Diehl also M.C.’ed national acts as they appeared in the Twin Cities. One was the Winter Dance Party, starring Buddy Holly, Ritchie Valens, and the Big Bopper, when they appeared at the Kato Ballroom in Mankato on January 25, 1959 and the Prom Ballroom in St. Paul on January 28. The three stars died in a plane crash six days later. On the day the musicians perished, Diehl did a three-hour show on WDGY playing nothing but songs by the three young stars.
Bill Diehl "Pepsi Tune Time" over WDGY airwaves, July 7, 1963.[ LISTEN ]
Bill takes requests from callers, plays the "Mystery Voice", and reads some dedications. Pepsi commercials. King Curtis does the Monkey. Also included is a news and sportscast. A nice slice of WDGY in '63.. (8:35)
In 1965 he played a part in bringing the Beatles to Minneapolis. On the air, he promoted the Beatles event with phone-ins with George’s sister, Louise Harrison Caldwell. He traveled to Chicago to see the concert there and took numerous home movies. Diehl M.C.’ed the Minneapolis show, and was hailed with boos when he announced that the concert would end if the audience rushed the stage.
As rock ‘n’ roll changed, so did Bill, and he jumped to WCCO Radio on September 1, 1967, starting at the State Fair broadcast center. In 1974 he did a weekly series of “Sunday Specials” for WCCO Radio, including a series of 50th anniversary specials. In 1988 he was removed from the weekday shift. He turned down Saturday or Sunday nights, and focused on doing commercials and special projects. He left WCCO in 1996.

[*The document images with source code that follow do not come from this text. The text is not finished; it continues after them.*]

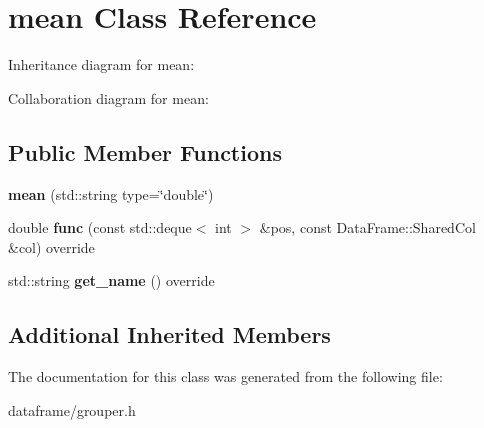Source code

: \hypertarget{classmean}{}\section{mean Class Reference}
\label{classmean}


Inheritance diagram for mean\+:


Collaboration diagram for mean\+:
\subsection*{Public Member Functions}
\begin{DoxyCompactItemize}
\item 
\mbox{\label{classmean_ad564c130074cfd930dc03123f3de308c}} 
{\bfseries mean} (std\+::string type=\char`\"{}double\char`\"{})
\item 
\mbox{\label{classmean_aaf79a8b64ea62ed54cb46e1489702491}} 
double {\bfseries func} (const std\+::deque$<$ int $>$ \&pos, const Data\+Frame\+::\+Shared\+Col \&col) override
\item 
\mbox{\label{classmean_acbdb3b85d60c1fd182f752ace5dc356d}} 
std\+::string {\bfseries get\+\_\+name} () override
\end{DoxyCompactItemize}
\subsection*{Additional Inherited Members}


The documentation for this class was generated from the following file\+:\begin{DoxyCompactItemize}
\item 
dataframe/grouper.\+h\end{DoxyCompactItemize}

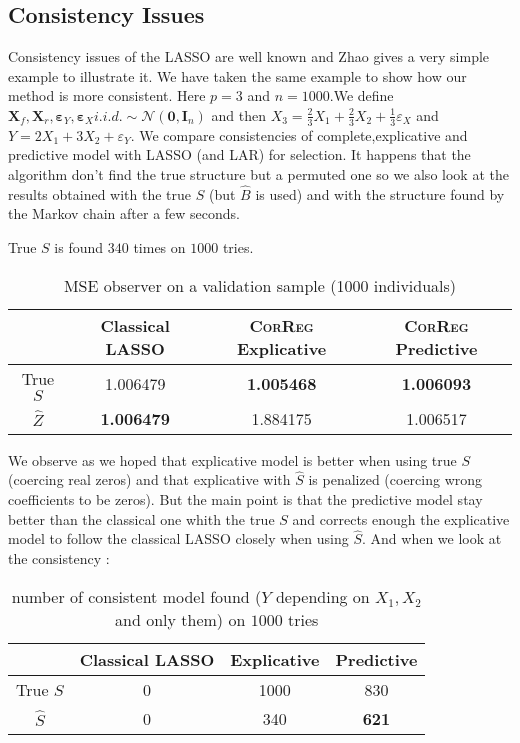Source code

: \documentclass[11pt,a4paper]{report}
\begin{document}
		\subsection{Consistency Issues}\label{consistency}
		Consistency issues of the LASSO are well known and Zhao \cite{Zhao2006MSC} gives a very simple example to illustrate it.
		We have taken the same example to show how our method is more consistent.
		Here $p=3$ and $n=1000$.We define $\boldsymbol{X}_f,\boldsymbol{X}_r,\boldsymbol{\varepsilon}_Y,\boldsymbol{\varepsilon}_{X} i.i.d. \sim \mathcal{N}(\boldsymbol{0},\boldsymbol{I}_n)$ and then $X_3=\frac{2}{3}X_1+\frac{2}{3}X_2+\frac{1}{3}\varepsilon_X$ and $Y=2X_1+3X_2+\varepsilon_Y$.
		We compare consistencies of complete,explicative and predictive model with LASSO (and LAR) for selection.
		It happens that the algorithm don't find the true structure but a permuted one so we also look at the results obtained with the true $S$ (but $\hat{B}$ is used) and with the structure found by the Markov chain after a few seconds.
		
		True $S$ is found $340$ times on $1000$ tries.
		
		\begin{table}[h!]
		\centering
		\begin{tabular}{|c|c|c|c|}
		\hline 
		 & Classical LASSO & \textsc{CorReg} Explicative & \textsc{CorReg} Predictive \\ 
		\hline 
		True $S$ &  1.006479 & \textbf{1.005468} & \textbf{1.006093} \\ 
		\hline 
		$\hat{Z}$ & \textbf{1.006479} & 1.884175 & 1.006517 \\ 
		\hline 
		\end{tabular} 
		\caption{MSE observer on a validation sample (1000 individuals)}
		\end{table}

		We observe as we hoped that explicative model is better when using true $S$ (coercing real zeros) and that explicative with $\hat{S}$ is penalized (coercing wrong coefficients to be zeros).
		But the main point is that the predictive model stay better than the classical one whith the true $S$ and corrects enough the explicative model to follow the classical LASSO closely when using $\hat{S}$. 
		And when we look at the consistency :
		\begin{table}[h!]	
		\centering
		\begin{tabular}{|c|c|c|c|}
		\hline 
		 & Classical LASSO & Explicative & Predictive \\ 
		\hline 
		True $S$ &  0 & 1000 & 830 \\ 
		\hline 
		$\hat{S}$ & 0 & 340 & \textbf{621} \\ 
		\hline 
		\end{tabular} 
		\caption{number of consistent model found ($Y$ depending on $X_1,X_2$ and only them) on $1000$ tries}
		\end{table}				
		
\end{document}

1967 was also the year that he married his devoted wife, Helen, who was his true partner, driving him to the various emcee jobs and enabling him to make up to three events on busy nights. At one time the Diehls had over 75,000 albums, representing all kinds of music. Some had never been played. Most of them were sold at two sales in the 1980s.

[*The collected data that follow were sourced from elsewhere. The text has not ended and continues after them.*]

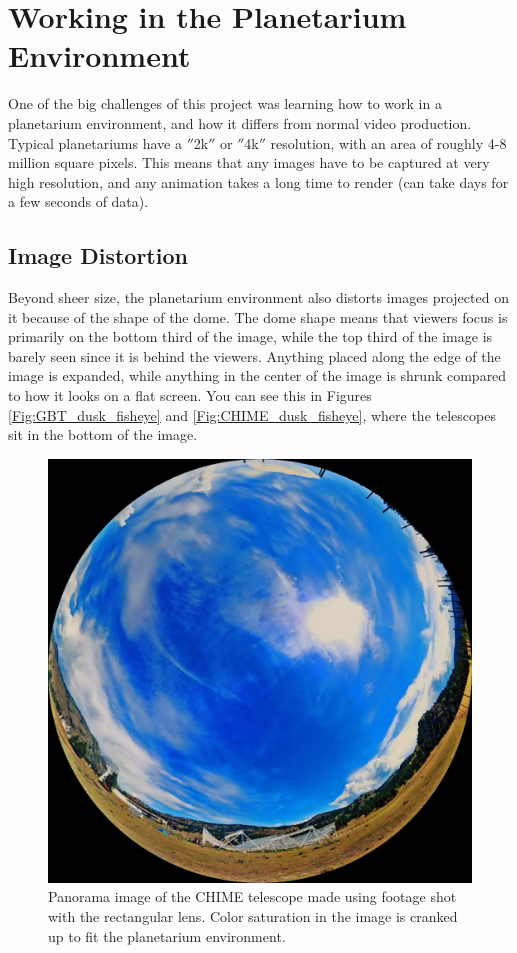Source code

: \section{Working in the Planetarium Environment}

One of the big challenges of this project was learning how to work in a planetarium environment, and how it differs from normal video production. Typical planetariums have a $''$2k$''$ or $''$4k$''$ resolution, with an area of roughly 4-8 million square pixels. This means that any images have to be captured at very high resolution, and any animation takes a long time to render (can take days for a few seconds of data). 


\subsection{Image Distortion}

Beyond sheer size, the planetarium environment also distorts images projected on it because of the shape of the dome. The dome shape means that viewers focus is primarily on the bottom third of the image, while the top third of the image is barely seen since it is behind the viewers. Anything placed along the edge of the image is expanded, while anything in the center of the image is shrunk compared to how it looks on a flat screen. You can see this in Figures \ref{Fig:GBT_dusk_fisheye} and \ref{Fig:CHIME_dusk_fisheye}, where the telescopes sit in the bottom of the image. 

\begin{figure}[htb]
\begin{center}
\includegraphics[width=0.95\linewidth]{Planetarium/figures/CHIME_day_dome.jpg}
\caption{Panorama image of the CHIME telescope made using footage shot with the rectangular lens. Color saturation in the image is cranked up to fit the planetarium environment.}
\label{Fig:CHIME_day}
\end{center}
\end{figure}


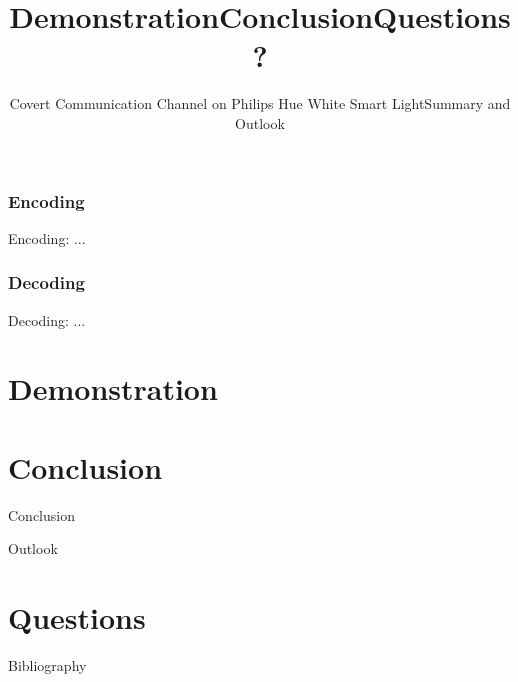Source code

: \documentclass[11pt,t,usepdftitle=false,aspectratio=169]{beamer}
\begin{document}
\subsubsection{Encoding} %
\label{subsub:encoding}
\begin{frame}{Encoding: ...}
     
\end{frame}

\subsubsection{Decoding} %
\label{subsub:decoding}
\begin{frame}{Decoding: ...}
 
\end{frame}

\section{Demonstration} %
\label{sec:demonstration}
\title{Demonstration}
\subtitle{Covert Communication Channel on Philips Hue White Smart Light}

\section{Conclusion} %
\label{sec:conclusion}
\title{Conclusion}
\subtitle{Summary and Outlook}
\begin{frame}{Conclusion} %

\end{frame}

\begin{frame}{Outlook} %

\end{frame}



\title{Questions?}
\subtitle{}
\section{Questions}


\appendix

\begin{frame}[allowframebreaks]{Bibliography}
	
	
\end{frame}
\end{document}
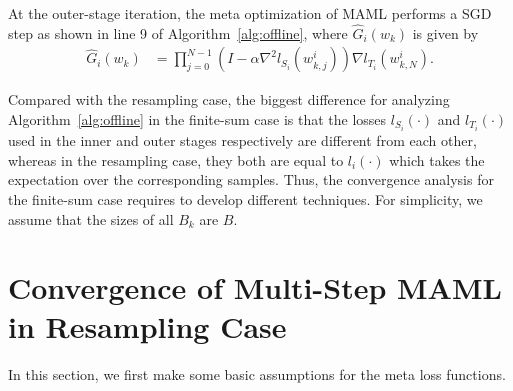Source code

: \documentclass{osudissert96}
\begin{document}
At the outer-stage iteration, the meta optimization of MAML performs a SGD step as shown in line 9 of Algorithm~\ref{alg:offline},  where $ \widehat G_i(w_k) $ is given by 
\begin{align}\label{offline:obj}
 \widehat G_i(w_k) &=\prod_{j=0}^{N-1}(I - \alpha \nabla^2 l_{S_i}(w_{k,j}^i))\nabla l_{T_i}(w_{k,N}^i).
\end{align}

Compared with the resampling case, the biggest difference for analyzing Algorithm~\ref{alg:offline} in the finite-sum case is that the losses $ l_{S_i}(\cdot)$ and $ l_{T_i}(\cdot)$ used in the inner and outer stages respectively are different from each other,  whereas in the resampling case, they both are equal to $l_i(\cdot)$ which takes the expectation over the corresponding samples. 
Thus, the convergence analysis for the finite-sum case  requires to develop different techniques.  For simplicity, we assume that the sizes of all $B_k$ are $B$.

\section{Convergence of Multi-Step MAML in Resampling Case} \label{theory:online}
In this section, we first make some basic assumptions for the meta loss functions. 
\end{document}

They also have about 800 books on entertainment and a collection of over 400 old movies, including all of the Laurel & Hardy films. Bill and Helen founded the local chapter of the Laurel & Hardy club The Blockheads in September 1966.
Bill at WCCO in 1982.
In the fall of 1969 he began a series of commercials for Wally McCarthy’s Lindahl Olds on Highway 494 and Penn Ave. He did remote broadcasts from the dealership every Saturday morning, and the promotion became incredibly popular, making lots of money for McCarthy. Diehl would continue to be “Bill Diehl for Oldsmobile” until he left WCCO in 1996.